Но, несмотря на абсурдность некоторых выходок, Д.Е. был, безусловно, очень грамотным преподавателем, который много нам дал в плане академического рисунка и живописи.
Самое главное, чему лично меня научил Д.Е., так это не относиться к своим работам, как к шедеврам или музейным реликвиям.
Довольно спорными методами, но он донес до меня, что мои рисунки - это всего лишь черновики, на которых я отрабатываю навыки, и сами по себе они никакой ценности не представляют. А вот настоящей ценностью является опыт, который я получаю, выполняя эти работы.
Также благодаря этому преподавателю, я, наконец, ушла от "зализанности" в работах, к которой была склонна на первом курсе, и начала писать мастихином смело и пастозно. А случилось это так. На пленэре в парке я маленькой кисточкой "мучала" этюд, и была вполне довольна результатом, когда ко мне подошел Д.Е. и сказал: "Вам надо писать мастихином". Я говорю: "Мастихином? Да им же палитру чистят! Будет плохо..." На что, заливаясь смехом, преподаватель ответил мне, что "хуже уже не будет". Я, конечно, оскорбилась, но мастихин все же взяла. Этюд вышел лучше, чем я ожидала, и с этого началась моя любовь к пастозной живописи.
"ОТ ДУШИ"
В завершении, хотелось бы рассказать еще об одном человеке. Имя этого замечательного преподавателя, который, кроме того, был еще и нашим куратором, мне очень хочется назвать, потому что он заставил меня иначе взглянуть на искусство, понять, что художник - это прежде всего Человек, а потом уже Мастер.
Это замечательный белгородский художник, член СХ России, Березин Виктор Васильевич. Несколько лет назад он, к сожалению, ушел из жизни. Но память о нем живет в его работах, а также в сердцах его студентов.
К своему стыду вынуждена признать, что многие слова Виктора Васильевича о живописи, о пленэре, стали доходить до меня только после окончания ВУЗа, когда я сама стала преподавать. Ему, опытному художнику, человеку преклонного возраста, было невероятно тяжело в нами, студентами-разгильдяями, у которых учеба стояла далеко не на первом месте.
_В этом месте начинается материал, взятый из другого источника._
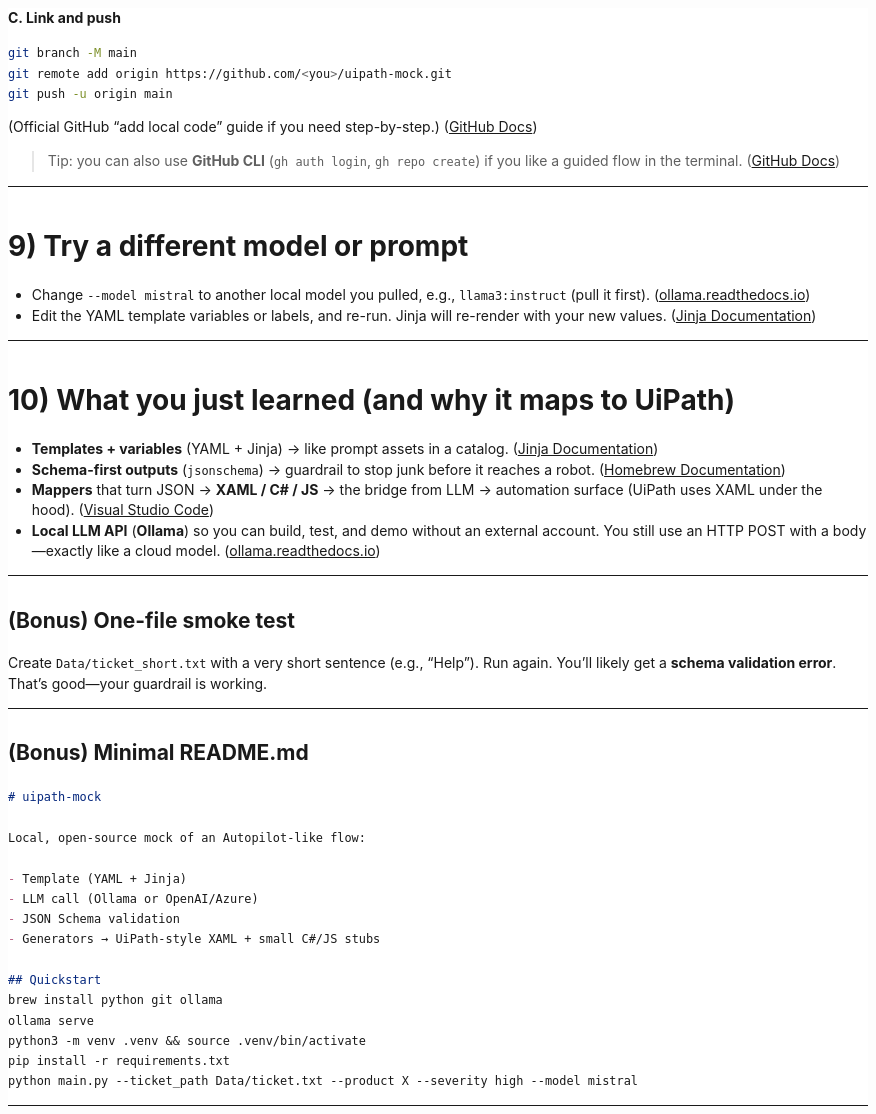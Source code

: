 **C. Link and push**

```bash
git branch -M main
git remote add origin https://github.com/<you>/uipath-mock.git
git push -u origin main
```

(Official GitHub “add local code” guide if you need step-by-step.) ([GitHub Docs][15])

> Tip: you can also use **GitHub CLI** (`gh auth login`, `gh repo create`) if you like a guided flow in the terminal. ([GitHub Docs][16])

---

# 9) Try a different model or prompt

* Change `--model mistral` to another local model you pulled, e.g., `llama3:instruct` (pull it first). ([ollama.readthedocs.io][9])
* Edit the YAML template variables or labels, and re-run. Jinja will re-render with your new values. ([Jinja Documentation][11])

---

# 10) What you just learned (and why it maps to UiPath)

* **Templates + variables** (YAML + Jinja) → like prompt assets in a catalog. ([Jinja Documentation][11])
* **Schema-first outputs** (`jsonschema`) → guardrail to stop junk before it reaches a robot. ([Homebrew Documentation][6])
* **Mappers** that turn JSON → **XAML / C# / JS** → the bridge from LLM → automation surface (UiPath uses XAML under the hood). ([Visual Studio Code][5])
* **Local LLM API** (**Ollama**) so you can build, test, and demo without an external account. You still use an HTTP POST with a body—exactly like a cloud model. ([ollama.readthedocs.io][9])

---

## (Bonus) One-file smoke test

Create `Data/ticket_short.txt` with a very short sentence (e.g., “Help”). Run again. You’ll likely get a **schema validation error**. That’s good—your guardrail is working.

---

## (Bonus) Minimal README.md

```md
# uipath-mock

Local, open-source mock of an Autopilot-like flow:

- Template (YAML + Jinja)
- LLM call (Ollama or OpenAI/Azure)
- JSON Schema validation
- Generators → UiPath-style XAML + small C#/JS stubs

## Quickstart
brew install python git ollama
ollama serve
python3 -m venv .venv && source .venv/bin/activate
pip install -r requirements.txt
python main.py --ticket_path Data/ticket.txt --product X --severity high --model mistral
```

---

[1]: https://brew.sh/?utm_source=chatgpt.com "Homebrew — The Missing Package Manager for macOS (or ..."
[2]: https://docs.brew.sh/Installation?utm_source=chatgpt.com "Installation — Homebrew Documentation"
[3]: https://git-scm.com/book/en/v2/Getting-Started-Installing-Git?adobe_mc=MCMID%3D53435949000300021972311465250106216512%7CMCORGID%3DA8833BC75245AF9E0A490D4D%2540AdobeOrg%7CTS%3D1736698927&utm_source=chatgpt.com "1.5 Getting Started - Installing Git"
[4]: https://www.theodinproject.com/lessons/foundations-setting-up-git?utm_source=chatgpt.com "Setting up Git"
[5]: https://code.visualstudio.com/docs/setup/mac?utm_source=chatgpt.com "Visual Studio Code on macOS"
[6]: https://docs.brew.sh/Homebrew-and-Python?utm_source=chatgpt.com "Python — Homebrew Documentation"
[7]: https://formulae.brew.sh/formula/ollama?utm_source=chatgpt.com "ollama — Homebrew Formulae"
[8]: https://www.postman.com/postman-student-programs/ollama-api/documentation/suc47x8/ollama-rest-api?utm_source=chatgpt.com "Ollama REST API | Documentation"
[9]: https://ollama.readthedocs.io/en/api/?utm_source=chatgpt.com "API Reference - Ollama English Documentation"
[10]: https://jinja.palletsprojects.com/?utm_source=chatgpt.com "Jinja — Jinja Documentation (3.1.x)"
[11]: https://jinja.palletsprojects.com/en/stable/templates/?utm_source=chatgpt.com "Template Designer Documentation"
[12]: https://rpaframework.org/?utm_source=chatgpt.com "RPA Framework — RPA Framework documentation"
[13]: https://docs.robotframework.org/docs/different_libraries/rpa?utm_source=chatgpt.com "RPA Framework"
[14]: https://docs.github.com/en/repositories/creating-and-managing-repositories/creating-a-new-repository?utm_source=chatgpt.com "Creating a new repository"
[15]: https://docs.github.com/en/migrations/importing-source-code/using-the-command-line-to-import-source-code/adding-locally-hosted-code-to-github?utm_source=chatgpt.com "Adding locally hosted code to GitHub"
[16]: https://docs.github.com/en/github-cli/github-cli/quickstart?utm_source=chatgpt.com "GitHub CLI quickstart"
С третьего курса Березин преподавал у нас живопись, потом композицию, проводил пленэрную практику.
Он никогда не ставил нам ничего, кроме "пятерок", объясняя это тем, что художник на "четверку" и "тройку" - это уже не художник.
Но эту "пятерку" Виктор Васильевич буквально "выжимал" из каждого студента, не объявляя работу законченной, пока результат его не удовлетворит. Бывало, что мы сидели в университете до девяти вечера, пока нас не выгонит охранник.
Березин переживал за каждую работу, которую мы делали. Порой, видя, что мы не понимаем, чего он от нас хочет, он ходил взад-вперед по мастерской, разводя руками, а потом говорил: "Эх, вставай!" - и садился за мольберт. И здесь начиналось волшебство. Несколькими мазками он превращал нашу мазню в что-то, уже напоминающее "настоящую" живопись.
Помню, как в итоговой работе по пленэру он написал мне кусок неба, а потом поворачивается ко мне и с такой надеждой в глазах спрашивает: "Ну, теперь понимаешь, чувствуешь? Вот, видишь же, как надо... Давай... Ты сможешь.." Не желая разочаровывать преподавателя, я, конечно, говорила, что поняла, что, конечно, чувствую. Но ничего я, разумеется, не чувствовала. Душа моя в силу возраста и зацикленности на других аспектах жизни не готова была к тому, чтобы "чувствовать" живопись. А вот теперь, кажется, начинаю чувствовать... Жаль, что Виктору Васильевичу я этого уже рассказать не смогу.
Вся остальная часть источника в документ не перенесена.